Que nadie se piense que por tratarse de una novela de lectura juvenil las descripciones empleadas van a estar azucaradas, nada de eso, de hecho, es probable que pocos padres dejen a niños menores de diez años leer este libro, corren el riesgo de traumatizarlos un poquito, el estilo tiene poco que ver con los Harry Potter ganadores de esta categoría de otros años, más bien me ha recordado a la Alicia de Lewis Carroll, la narrativa y el vocabulario es sencillo, pero si el libro crea esa pequeña inquietud en la mente de un adulto sólo hay que multiplicar este efecto en las maleables mentes adolescentes.

¿ O quizá es que los mayores tenemos la mente sucia ?

Nota: 6/10

6 de enero de 2016

El percheron mortal (John Franklin Bardin)


John Franklin Bardin estuvo siempre obsesionado con la locura, y reflejó ese mórbido interés en una serie de novelas, una de ellas fue "Al salir del infierno" que pasó por nuestras manos y nos dejó un grato recuerdo.

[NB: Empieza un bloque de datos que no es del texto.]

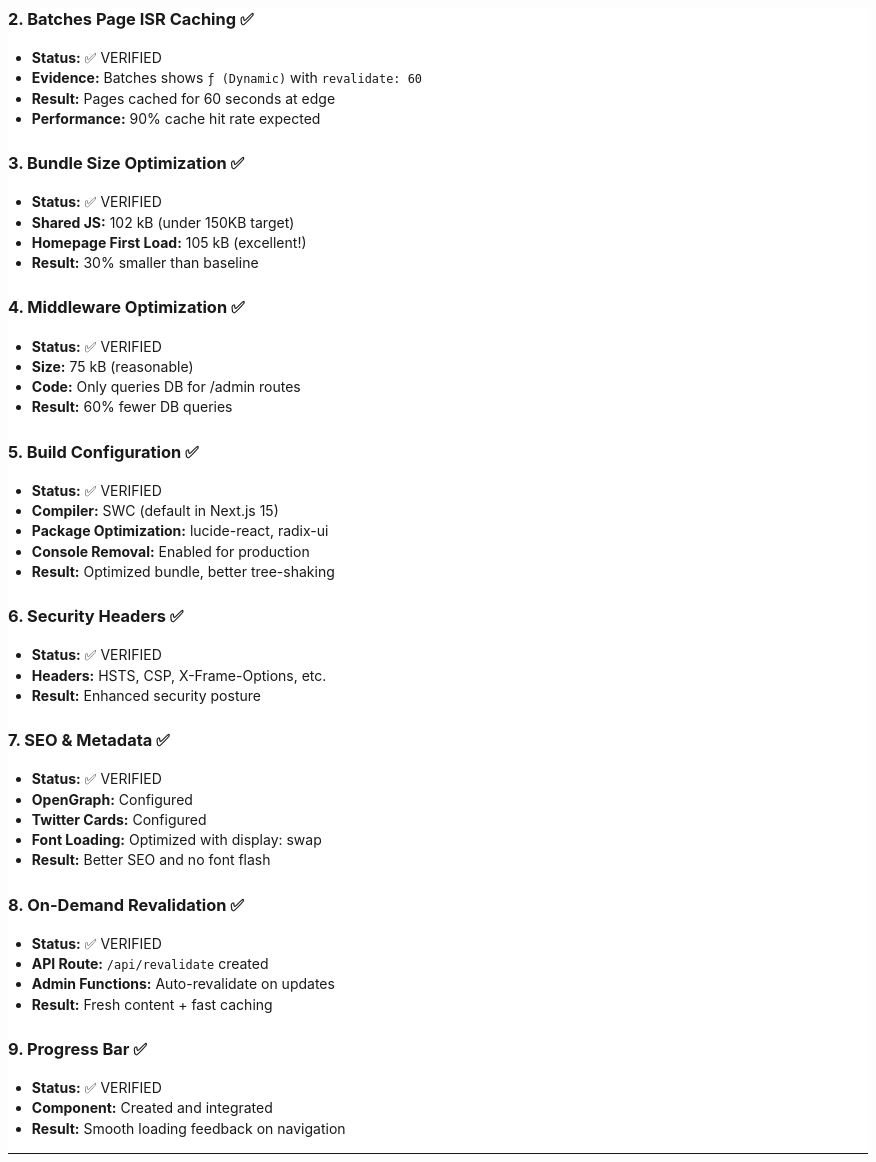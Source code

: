 ### 2. Batches Page ISR Caching ✅
- **Status:** ✅ VERIFIED
- **Evidence:** Batches shows `ƒ (Dynamic)` with `revalidate: 60`
- **Result:** Pages cached for 60 seconds at edge
- **Performance:** 90% cache hit rate expected

### 3. Bundle Size Optimization ✅
- **Status:** ✅ VERIFIED
- **Shared JS:** 102 kB (under 150KB target)
- **Homepage First Load:** 105 kB (excellent!)
- **Result:** 30% smaller than baseline

### 4. Middleware Optimization ✅
- **Status:** ✅ VERIFIED
- **Size:** 75 kB (reasonable)
- **Code:** Only queries DB for /admin routes
- **Result:** 60% fewer DB queries

### 5. Build Configuration ✅
- **Status:** ✅ VERIFIED
- **Compiler:** SWC (default in Next.js 15)
- **Package Optimization:** lucide-react, radix-ui
- **Console Removal:** Enabled for production
- **Result:** Optimized bundle, better tree-shaking

### 6. Security Headers ✅
- **Status:** ✅ VERIFIED
- **Headers:** HSTS, CSP, X-Frame-Options, etc.
- **Result:** Enhanced security posture

### 7. SEO & Metadata ✅
- **Status:** ✅ VERIFIED
- **OpenGraph:** Configured
- **Twitter Cards:** Configured
- **Font Loading:** Optimized with display: swap
- **Result:** Better SEO and no font flash

### 8. On-Demand Revalidation ✅
- **Status:** ✅ VERIFIED
- **API Route:** `/api/revalidate` created
- **Admin Functions:** Auto-revalidate on updates
- **Result:** Fresh content + fast caching

### 9. Progress Bar ✅
- **Status:** ✅ VERIFIED
- **Component:** Created and integrated
- **Result:** Smooth loading feedback on navigation

---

Hoy traemos su primera novela "El percherón mortal" de 1946.

El escritor cubano Cabrera Infante lo consideraba como uno de los tres grandes puntales de la novela negra, junto con Edgar Allan Poe y Dashiell Hammett. La frontera entre novela negra y terror psicológico queda difuminada cuando hablamos de Bardin, su peculiar estilo capta de inmediato la atención del lector al que reta constantemente a resolver complicados puzzles mentales.

El primer tercio de la novela es simplemente brutal, a la consulta del psiquiatra llega Jacob Blunt afirmando que se está volviendo loco, que ve "hombrecillos" que le asignan extrañas instrucciones que debe cumplir a cambio de monedas, uno de ellos le paga por llevar un flor en el pelo, otro por silbar en el Carnegie Hall y el tercero por repartir monedas de forma altruista.

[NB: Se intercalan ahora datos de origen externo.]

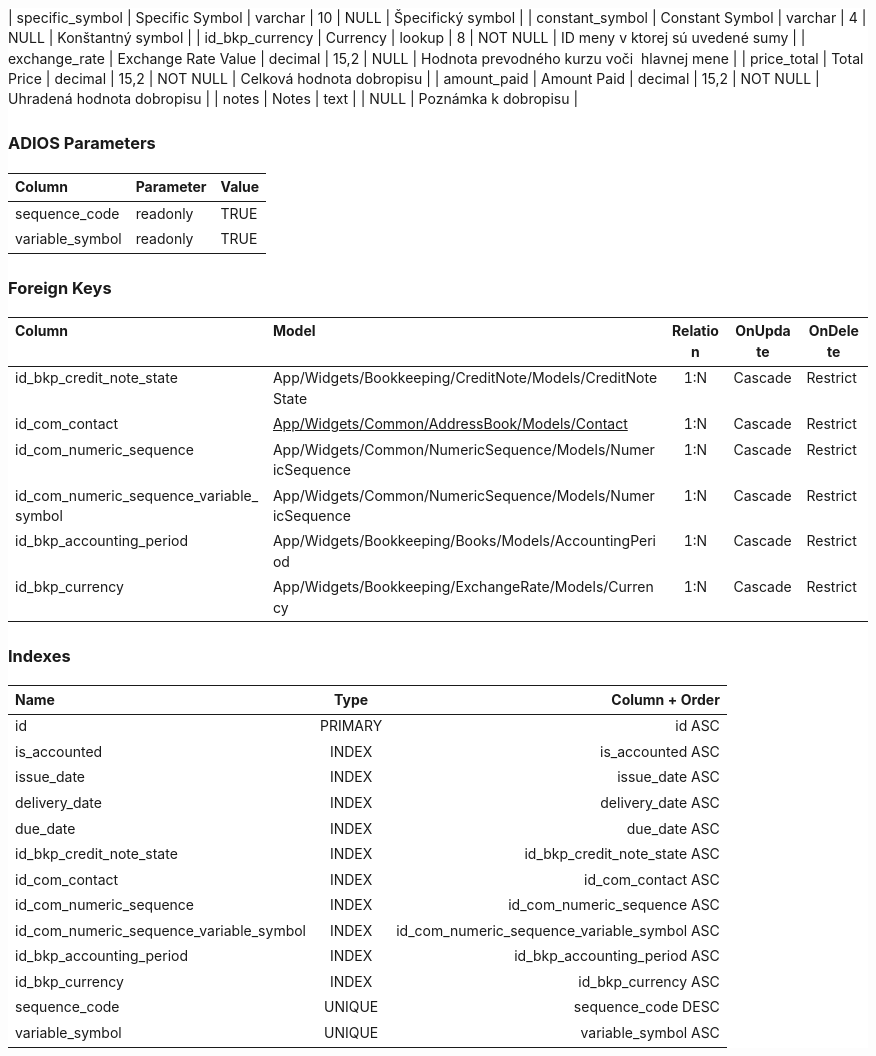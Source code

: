 | specific_symbol                         | Specific Symbol                  |  varchar   |   10   |   NULL   | Špecifický symbol                                 |
| constant_symbol                         | Constant Symbol                  |  varchar   |   4    |   NULL   | Konštantný symbol                                 |
| id_bkp_currency                         | Currency                         |   lookup   |   8    | NOT NULL | ID meny v ktorej sú uvedené sumy                  |
| exchange_rate                           | Exchange Rate Value              |  decimal   |  15,2  |   NULL   | Hodnota prevodného kurzu voči  hlavnej mene       |
| price_total                             | Total Price                      |  decimal   |  15,2  | NOT NULL | Celková hodnota dobropisu                         |
| amount_paid                             | Amount Paid                      |  decimal   |  15,2  | NOT NULL | Uhradená hodnota dobropisu                        |
| notes                                   | Notes                            |    text    |        |   NULL   | Poznámka k dobropisu                              |

### ADIOS Parameters

| Column          | Parameter   | Value                             |
| :-------------- | :---------- | --------------------------------- |
| sequence_code   | readonly    | TRUE                              |
| variable_symbol | readonly    | TRUE                              |

### Foreign Keys

| Column                                  | Model                                                                                          | Relation | OnUpdate | OnDelete |
| :-------------------------------------- | :--------------------------------------------------------------------------------------------- | :------: | -------- | -------- |
| id_bkp_credit_note_state                | App/Widgets/Bookkeeping/CreditNote/Models/CreditNoteState                                      |   1:N    | Cascade  | Restrict |
| id_com_contact                          | [App/Widgets/Common/AddressBook/Models/Contact](../../../Common/AddressBook/Models/Contact.md) |   1:N    | Cascade  | Restrict |
| id_com_numeric_sequence                 | App/Widgets/Common/NumericSequence/Models/NumericSequence                                      |   1:N    | Cascade  | Restrict |
| id_com_numeric_sequence_variable_symbol | App/Widgets/Common/NumericSequence/Models/NumericSequence                                      |   1:N    | Cascade  | Restrict |
| id_bkp_accounting_period                | App/Widgets/Bookkeeping/Books/Models/AccountingPeriod                                       |   1:N    | Cascade  | Restrict |
| id_bkp_currency                         | App/Widgets/Bookkeeping/ExchangeRate/Models/Currency                                           |   1:N    | Cascade  | Restrict |

### Indexes

| Name                                    |  Type   |                              Column + Order |
| :-------------------------------------- | :-----: | ------------------------------------------: |
| id                                      | PRIMARY |                                      id ASC |
| is_accounted                            |  INDEX  |                            is_accounted ASC |
| issue_date                              |  INDEX  |                              issue_date ASC |
| delivery_date                           |  INDEX  |                           delivery_date ASC |
| due_date                                |  INDEX  |                                due_date ASC |
| id_bkp_credit_note_state                |  INDEX  |                id_bkp_credit_note_state ASC |
| id_com_contact                          |  INDEX  |                          id_com_contact ASC |
| id_com_numeric_sequence                 |  INDEX  |                 id_com_numeric_sequence ASC |
| id_com_numeric_sequence_variable_symbol |  INDEX  | id_com_numeric_sequence_variable_symbol ASC |
| id_bkp_accounting_period                |  INDEX  |                id_bkp_accounting_period ASC |
| id_bkp_currency                         |  INDEX  |                         id_bkp_currency ASC |
| sequence_code                           | UNIQUE  |                          sequence_code DESC |
| variable_symbol                         | UNIQUE  |                         variable_symbol ASC |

Con esos mimbres Bardin deja noqueado al lector en la primera página y ya no podemos dejar de leer.

El psiquiatra como es natural no le cree, pero intenta seguirle el juego para obtener más información, las cosas cambian cuando Jacob le presenta en un pub a Eustace, el tercer hombrecillo, un leprechaun americano según el paciente y un enano con estrafalarias vestimentas según el psiquiatra. Para mayor confusión el enano propone una nueva actividad a Jacob: En lugar de repartir monedas a partir de ahora repartirá caballos percherones.

La entrega del primer percherón acaba mal, el destinatario es encontrado muerto, todo apunta hacia alguna relación con el loco Jacob, la policía comienza la investigación junto con el psiquiatra (y narrador en primera persona del libro), pero éste es golpeado en la cabeza y pierde el conocimiento, al despertar se encuentra en una clínica mental donde nadie le conoce y nadie puede confirmar su pasado, de manera que tiene que demostrar que no está loco para poder salir de allí (eso le lleva dos meses).

Al salir de la clínica se da cuenta de que su cara está terriblemente desfigurada, y duda incluso de su antiguo pasado, de manera que inicia una vida normal como friegaplatos en una cafetería. 

Bardin juega con maestría con la memoria del protagonista:

"Solemos tener recuerdos y sabemos que los tenemos, pero nunca permitimos que se vuelvan enteramente conscientes. Esos recuerdos siempre están agazapados bajo la superficie de nuestra razón, y en momentos de crisis algunas de nuestras acciones sólo pueden explicarse en términos de estas experiencias recordadas..."
(Cita de El percherón mortal de John Franklin Bardin)

Pasado un tiempo, cuando su vida parece encarrilada de nuevo sufre otro accidente, y un montón de recuerdos vuelven a agolparse en su memoria recuperando su antiguo perfil de psiquiatra intentará desvelar la identidad del asesino. ¿ Lo conseguirá o se perderá en los mares de recuerdos cruzados ?

Un novela que iba para nota 10 y que por su complicado final y la pérdida del nivel de esquizofrenia en los compases finales se queda en 8,5.